The last time Brad Pitt and Andrew Dominik worked together it resulted in the tremendous 2007 neo-Western The Assassination Of Jesse James By The Coward Robert Ford. So what would happen second time around, when they were to reunite for a latter-day gangster movie set in the shadow of the handover of America from President George W. Bush to Barack Obama in 2008?

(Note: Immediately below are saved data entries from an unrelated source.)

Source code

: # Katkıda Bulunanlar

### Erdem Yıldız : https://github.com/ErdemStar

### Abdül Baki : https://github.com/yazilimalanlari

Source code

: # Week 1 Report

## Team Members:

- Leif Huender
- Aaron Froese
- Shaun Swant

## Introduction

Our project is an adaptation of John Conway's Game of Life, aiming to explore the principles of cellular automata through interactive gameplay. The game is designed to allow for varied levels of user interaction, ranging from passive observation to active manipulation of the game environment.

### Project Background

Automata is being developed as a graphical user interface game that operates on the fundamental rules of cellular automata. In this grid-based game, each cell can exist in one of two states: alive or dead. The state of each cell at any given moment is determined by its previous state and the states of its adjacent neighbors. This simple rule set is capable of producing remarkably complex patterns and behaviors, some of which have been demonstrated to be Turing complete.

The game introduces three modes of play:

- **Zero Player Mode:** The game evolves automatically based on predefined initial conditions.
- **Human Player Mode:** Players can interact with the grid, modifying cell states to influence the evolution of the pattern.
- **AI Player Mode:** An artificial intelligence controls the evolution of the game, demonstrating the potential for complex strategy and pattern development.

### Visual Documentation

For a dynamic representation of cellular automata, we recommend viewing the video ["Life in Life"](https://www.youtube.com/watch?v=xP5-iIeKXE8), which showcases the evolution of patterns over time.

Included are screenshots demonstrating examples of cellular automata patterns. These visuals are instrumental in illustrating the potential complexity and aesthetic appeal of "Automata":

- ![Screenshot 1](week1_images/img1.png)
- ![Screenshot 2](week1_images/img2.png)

After the rarefied Assassination, with its rich period detail and earthy palette, Killing Them Softly seems rather grey and even ordinary. It bypasses the last 20 years of post-Tarantino gangster movies to recall David Mamet’s 1975 play American Buffalo, itself a meditation on recession-era crime and punishment. The Mamet-like dialogue is the most telling example of what’s not quite right. Dominik has a cast of excellent American actors here, but most seem to be in service to a script that isn’t quite as sharp and perceptive as it thinks it is. Music (and sound itself) is a secondary problem. Throughout the film, TV sets blast out bulletins from rolling news channels, providing a crude running commentary on the larger world. The music choices (The Velvet Underground’s Heroin for a narcotic state) are equally clunky.

Surprisingly, then, Killing Them Softly does, just about, work. Key to this is yet another superb turn from Pitt, playing another of his indignant outsider antiheroes: movie-star cool, noir-thriller weary and yet driven by something recognisable and psychologically real. It’s Pitt who sells this movie as he navigates the mess he’s been brought into, a world where gangsters rob their own illegal card games just for a laugh, and where hired hitmen, once the samurai-like loners of bygone days, have become flabby, broken-down, unreliable losers.

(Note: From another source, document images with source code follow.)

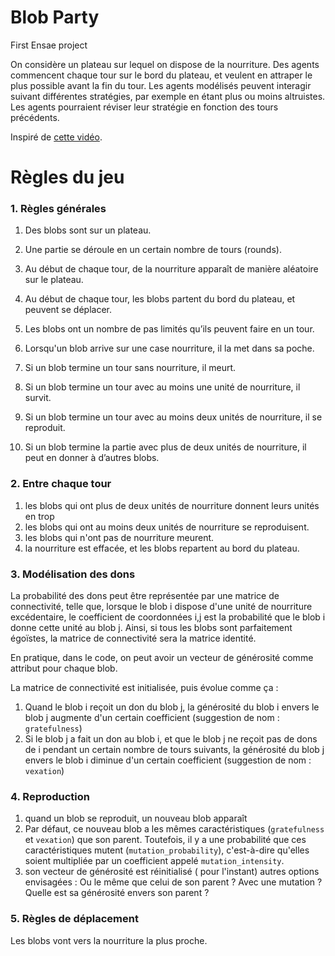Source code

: # Blob Party
First Ensae project

On considère un plateau sur lequel on dispose de la nourriture. Des agents commencent chaque tour sur le bord du plateau, et veulent en attraper le plus possible avant la fin du tour. Les agents modélisés peuvent interagir suivant différentes stratégies, par exemple en étant plus ou moins altruistes. Les agents pourraient réviser leur stratégie en fonction des tours précédents. 

Inspiré de [cette vidéo](https://www.youtube.com/watch?v=lFEgohhfxOA).


# Règles du jeu

### 1. Règles générales
1) Des blobs sont sur un plateau.

2) Une partie se déroule en un certain nombre de tours (rounds).

3) Au début de chaque tour, de la nourriture apparaît de manière aléatoire sur le plateau.

4) Au début de chaque tour, les blobs partent du bord du plateau, et peuvent se déplacer.

5) Les blobs ont un nombre de pas limités qu’ils peuvent faire en un tour.

6) Lorsqu'un blob arrive sur une case nourriture, il la met dans sa poche.

7) Si un blob termine un tour sans nourriture, il meurt.

8) Si un blob termine un tour avec au moins une unité de nourriture, il survit.

9) Si un blob termine un tour avec au moins deux unités de nourriture, il se reproduit.

10) Si un blob termine la partie avec plus de deux unités de nourriture, il peut en donner à d’autres blobs.

### 2. Entre chaque tour
1) les blobs qui ont plus de deux unités de nourriture donnent leurs unités en trop
2) les blobs qui ont au moins deux unités de nourriture se reproduisent.
3) les blobs qui n'ont pas de nourriture meurent.
4) la nourriture est effacée, et les blobs repartent au bord du plateau.

### 3. Modélisation des dons
La probabilité des dons peut être représentée par une matrice de connectivité, telle que, lorsque le blob i dispose d'une unité de nourriture excédentaire, le coefficient de coordonnées i,j est la probabilité que le blob i donne cette unité au blob j. Ainsi, si tous les blobs sont parfaitement égoïstes, la matrice de connectivité sera la matrice identité.

En pratique, dans le code, on peut avoir un vecteur de générosité comme attribut pour chaque blob.

La matrice de connectivité est initialisée, puis évolue comme ça :
1) Quand le blob i reçoit un don du blob j, la générosité du blob i envers le blob j augmente d'un certain coefficient (suggestion de nom : `gratefulness`)
2) Si le blob j a fait un don au blob i, et que le blob j ne reçoit pas de dons de i pendant un certain nombre de tours suivants, la générosité du blob j envers le blob i diminue d'un certain coefficient (suggestion de nom : `vexation`)

### 4. Reproduction
1) quand un blob se reproduit, un nouveau blob apparaît
2) Par défaut, ce nouveau blob a les mêmes caractéristiques (`gratefulness` et `vexation`) que son parent. Toutefois, il y a une probabilité que ces caractéristiques mutent (`mutation_probability`), c'est-à-dire qu'elles soient multipliée par un coefficient appelé `mutation_intensity`.
3) son vecteur de générosité est réinitialisé ( pour l'instant)
autres options envisagées : Ou le même que celui de son parent ? Avec une mutation ? Quelle est sa générosité envers son parent ?


### 5. Règles de déplacement
Les blobs vont vers la nourriture la plus proche.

Killing Them Softly doesn’t quite know what it’s about. There should be more to it, and though it achieves more in failing than most movies do in succeeding, it’s just sad to report that it says as little about the present, complex state of America as it does.

A good, efficient crime thriller, let down by clunky social commentary but lifted by excellent performances, including perhaps Brad Pitt’s recent best.